Ci sono però alcune questioni che, a “trattativa” ancora in corso, Di Maio dovrebbe tenere a mente sul suo interlocutore. E, ancor di più, riferire ai cittadini italiani, soprattutto a quel 32% che l’ha votato.
Il leader M5S è tenuto a ribadire, prima di tutto, se nell’agenda di governo resta ai primi punti la lotta alla mafia e alla corruzione. Precisiamo: non prima alla corruzione e poi alla mafia. E non si tratta di un gioco di parole, perché mafia significa 150 miliardi di euro di “fatturato” annuo, ricavato di ogni sorta di crimine, a partire dal traffico di droga.
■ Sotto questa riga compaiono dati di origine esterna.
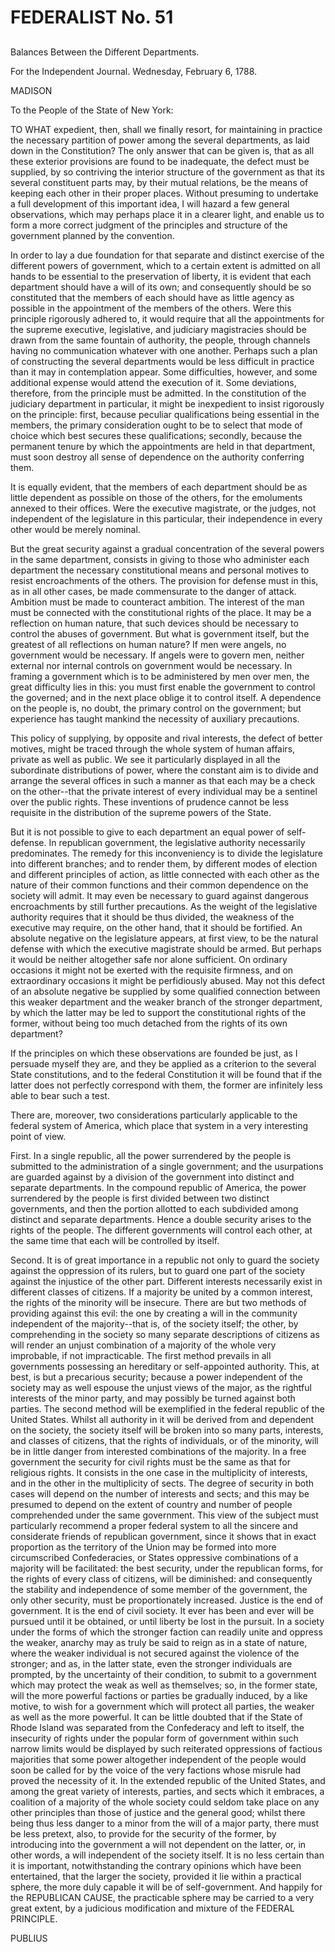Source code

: # FEDERALIST No. 51
## 

Balances Between the Different Departments.

For the Independent Journal. Wednesday, February 6, 1788.

MADISON

To the People of the State of New York:

TO WHAT expedient, then, shall we finally resort, for maintaining in
practice the necessary partition of power among the several departments,
as laid down in the Constitution? The only answer that can be given is,
that as all these exterior provisions are found to be inadequate, the
defect must be supplied, by so contriving the interior structure of the
government as that its several constituent parts may, by their mutual
relations, be the means of keeping each other in their proper places.
Without presuming to undertake a full development of this important
idea, I will hazard a few general observations, which may perhaps place
it in a clearer light, and enable us to form a more correct judgment
of the principles and structure of the government planned by the
convention.

In order to lay a due foundation for that separate and distinct exercise
of the different powers of government, which to a certain extent is
admitted on all hands to be essential to the preservation of liberty,
it is evident that each department should have a will of its own; and
consequently should be so constituted that the members of each should
have as little agency as possible in the appointment of the members of
the others. Were this principle rigorously adhered to, it would require
that all the appointments for the supreme executive, legislative,
and judiciary magistracies should be drawn from the same fountain of
authority, the people, through channels having no communication whatever
with one another. Perhaps such a plan of constructing the several
departments would be less difficult in practice than it may in
contemplation appear. Some difficulties, however, and some additional
expense would attend the execution of it. Some deviations, therefore,
from the principle must be admitted. In the constitution of the
judiciary department in particular, it might be inexpedient to insist
rigorously on the principle: first, because peculiar qualifications
being essential in the members, the primary consideration ought to be
to select that mode of choice which best secures these qualifications;
secondly, because the permanent tenure by which the appointments are
held in that department, must soon destroy all sense of dependence on
the authority conferring them.

It is equally evident, that the members of each department should be as
little dependent as possible on those of the others, for the emoluments
annexed to their offices. Were the executive magistrate, or the
judges, not independent of the legislature in this particular, their
independence in every other would be merely nominal.

But the great security against a gradual concentration of the several
powers in the same department, consists in giving to those who
administer each department the necessary constitutional means and
personal motives to resist encroachments of the others. The provision
for defense must in this, as in all other cases, be made commensurate to
the danger of attack. Ambition must be made to counteract ambition. The
interest of the man must be connected with the constitutional rights
of the place. It may be a reflection on human nature, that such devices
should be necessary to control the abuses of government. But what is
government itself, but the greatest of all reflections on human nature?
If men were angels, no government would be necessary. If angels were to
govern men, neither external nor internal controls on government would
be necessary. In framing a government which is to be administered by men
over men, the great difficulty lies in this: you must first enable the
government to control the governed; and in the next place oblige it to
control itself. A dependence on the people is, no doubt, the primary
control on the government; but experience has taught mankind the
necessity of auxiliary precautions.

This policy of supplying, by opposite and rival interests, the defect
of better motives, might be traced through the whole system of human
affairs, private as well as public. We see it particularly displayed in
all the subordinate distributions of power, where the constant aim is to
divide and arrange the several offices in such a manner as that each may
be a check on the other--that the private interest of every individual
may be a sentinel over the public rights. These inventions of prudence
cannot be less requisite in the distribution of the supreme powers of
the State.

But it is not possible to give to each department an equal power of
self-defense. In republican government, the legislative authority
necessarily predominates. The remedy for this inconveniency is to
divide the legislature into different branches; and to render them,
by different modes of election and different principles of action, as
little connected with each other as the nature of their common functions
and their common dependence on the society will admit. It may even be
necessary to guard against dangerous encroachments by still further
precautions. As the weight of the legislative authority requires that
it should be thus divided, the weakness of the executive may require, on
the other hand, that it should be fortified. An absolute negative on the
legislature appears, at first view, to be the natural defense with
which the executive magistrate should be armed. But perhaps it would be
neither altogether safe nor alone sufficient. On ordinary occasions it
might not be exerted with the requisite firmness, and on extraordinary
occasions it might be perfidiously abused. May not this defect of an
absolute negative be supplied by some qualified connection between this
weaker department and the weaker branch of the stronger department, by
which the latter may be led to support the constitutional rights of
the former, without being too much detached from the rights of its own
department?

If the principles on which these observations are founded be just, as
I persuade myself they are, and they be applied as a criterion to the
several State constitutions, and to the federal Constitution it will be
found that if the latter does not perfectly correspond with them, the
former are infinitely less able to bear such a test.

There are, moreover, two considerations particularly applicable to the
federal system of America, which place that system in a very interesting
point of view.

First. In a single republic, all the power surrendered by the people
is submitted to the administration of a single government; and the
usurpations are guarded against by a division of the government into
distinct and separate departments. In the compound republic of America,
the power surrendered by the people is first divided between two
distinct governments, and then the portion allotted to each subdivided
among distinct and separate departments. Hence a double security arises
to the rights of the people. The different governments will control each
other, at the same time that each will be controlled by itself.

Second. It is of great importance in a republic not only to guard the
society against the oppression of its rulers, but to guard one part of
the society against the injustice of the other part. Different interests
necessarily exist in different classes of citizens. If a majority
be united by a common interest, the rights of the minority will be
insecure. There are but two methods of providing against this evil:
the one by creating a will in the community independent of the
majority--that is, of the society itself; the other, by comprehending in
the society so many separate descriptions of citizens as will render an
unjust combination of a majority of the whole very improbable, if not
impracticable. The first method prevails in all governments possessing
an hereditary or self-appointed authority. This, at best, is but a
precarious security; because a power independent of the society may as
well espouse the unjust views of the major, as the rightful interests
of the minor party, and may possibly be turned against both parties. The
second method will be exemplified in the federal republic of the United
States. Whilst all authority in it will be derived from and dependent
on the society, the society itself will be broken into so many parts,
interests, and classes of citizens, that the rights of individuals, or
of the minority, will be in little danger from interested combinations
of the majority. In a free government the security for civil rights must
be the same as that for religious rights. It consists in the one case in
the multiplicity of interests, and in the other in the multiplicity of
sects. The degree of security in both cases will depend on the number of
interests and sects; and this may be presumed to depend on the extent
of country and number of people comprehended under the same government.
This view of the subject must particularly recommend a proper federal
system to all the sincere and considerate friends of republican
government, since it shows that in exact proportion as the territory of
the Union may be formed into more circumscribed Confederacies, or States
oppressive combinations of a majority will be facilitated: the best
security, under the republican forms, for the rights of every class
of citizens, will be diminished: and consequently the stability and
independence of some member of the government, the only other security,
must be proportionately increased. Justice is the end of government. It
is the end of civil society. It ever has been and ever will be pursued
until it be obtained, or until liberty be lost in the pursuit. In a
society under the forms of which the stronger faction can readily unite
and oppress the weaker, anarchy may as truly be said to reign as in a
state of nature, where the weaker individual is not secured against the
violence of the stronger; and as, in the latter state, even the stronger
individuals are prompted, by the uncertainty of their condition, to
submit to a government which may protect the weak as well as themselves;
so, in the former state, will the more powerful factions or parties be
gradually induced, by a like motive, to wish for a government which will
protect all parties, the weaker as well as the more powerful. It can be
little doubted that if the State of Rhode Island was separated from
the Confederacy and left to itself, the insecurity of rights under the
popular form of government within such narrow limits would be displayed
by such reiterated oppressions of factious majorities that some power
altogether independent of the people would soon be called for by the
voice of the very factions whose misrule had proved the necessity of
it. In the extended republic of the United States, and among the great
variety of interests, parties, and sects which it embraces, a coalition
of a majority of the whole society could seldom take place on any other
principles than those of justice and the general good; whilst there
being thus less danger to a minor from the will of a major party, there
must be less pretext, also, to provide for the security of the former,
by introducing into the government a will not dependent on the latter,
or, in other words, a will independent of the society itself. It is no
less certain than it is important, notwithstanding the contrary opinions
which have been entertained, that the larger the society, provided
it lie within a practical sphere, the more duly capable it will be of
self-government. And happily for the REPUBLICAN CAUSE, the practicable
sphere may be carried to a very great extent, by a judicious
modification and mixture of the FEDERAL PRINCIPLE.

PUBLIUS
Significa stragi e mandanti esterni in combutta con i mafiosi, significa trattative tra lo Stato e la mafia, appalti, racket, e così via. Mafia è questo e molto altro. Ed è anchecorruzione, l’effetto di ciò che sta a monte (sempre la mafia) che ha il potere di stringere accordi tanto con il criminale quanto con il funzionario che abbassa la testa di fronte alla mazzetta. E, se la mafia è la causa, è questa la prima a dover essere debellata, per veder venire meno i suoi effetti.
Dica, Di Maio, al popolo italiano, se il prossimo governo intende ancora dare vita ad una seria e competente Commissione parlamentare antimafia - perché noi, nella Lega, di papabili presidenti di commissione non ne vediamo granché - che finalmente scandagli a fondo il capitolo dei mandanti esterni alle stragi, e gli scenari politici intercorsi nel passaggio da una Repubblica all’altra. O, ancora, se il futuro governo intende contrastare il traffico internazionale di droga, dove la ‘Ndrangheta detiene il monopolio del traffico di cocaina nel mondo occidentale, e dare solidi strumenti investigativi per una migliore conduzione delle indagini.
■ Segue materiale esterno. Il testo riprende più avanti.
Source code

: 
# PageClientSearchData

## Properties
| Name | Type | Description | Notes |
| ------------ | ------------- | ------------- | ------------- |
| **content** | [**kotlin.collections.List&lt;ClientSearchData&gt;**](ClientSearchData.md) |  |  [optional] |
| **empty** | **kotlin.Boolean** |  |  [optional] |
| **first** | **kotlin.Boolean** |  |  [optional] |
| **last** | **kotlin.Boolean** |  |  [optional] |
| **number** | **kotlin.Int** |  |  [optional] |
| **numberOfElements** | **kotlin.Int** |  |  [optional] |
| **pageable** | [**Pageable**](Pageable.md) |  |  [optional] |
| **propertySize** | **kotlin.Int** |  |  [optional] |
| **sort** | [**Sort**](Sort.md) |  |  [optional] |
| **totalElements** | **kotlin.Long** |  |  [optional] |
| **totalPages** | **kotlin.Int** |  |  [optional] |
Abbiamo bisogno di sentirci confermare questi punti, sui quali Di Maio sa che la Lega, tuttora legata a doppio filo (o col ricatto?) con Berlusconi, storcerà il naso. Ne è passato di tempo - correva l’anno 1998 - da quando La Padania, giornale della Lega Nord, titolava “Berlusconi sei un mafioso? Rispondi!” ponendo all’uomo di Milano 2 dieci domande sulla provenienza del suo patrimonio e sui suoi contatti mafiosi.
Come e perché la Lega è passata dal considerare Berlusconi un imprenditore quantomeno sospetto al suo primo alleato politico? Quali spiegazioni avrà dato l’ex Cavaliere - che oggi parla di astensione “benevola” al futuro governo con i pentastellati - al partito fondato da Bossi? Nel tempo, poi, saranno accertati i contatti Berlusconi-Cosa nostra per tramite di Marcello Dell’Utri - condannato per concorso esterno in associazione mafiosa - che fu il garante “decisivo” dal 1974 al 1992. Inoltre, ricordava la sentenza di Cassazione per il braccio destro di Berlusconi, “la sistematicità nell'erogazione delle cospicue somme di denaro da Marcello Dell'Utri a Cinà (Gaetano Cinà, boss mafioso, ndr) sono indicative della ferma volontà di Berlusconi di dare attuazione all'accordo al di là dei mutamenti degli assetti di vertice di Cosa nostra”. Un accordo che non è stato mai denunciato dall’ex Cavaliere.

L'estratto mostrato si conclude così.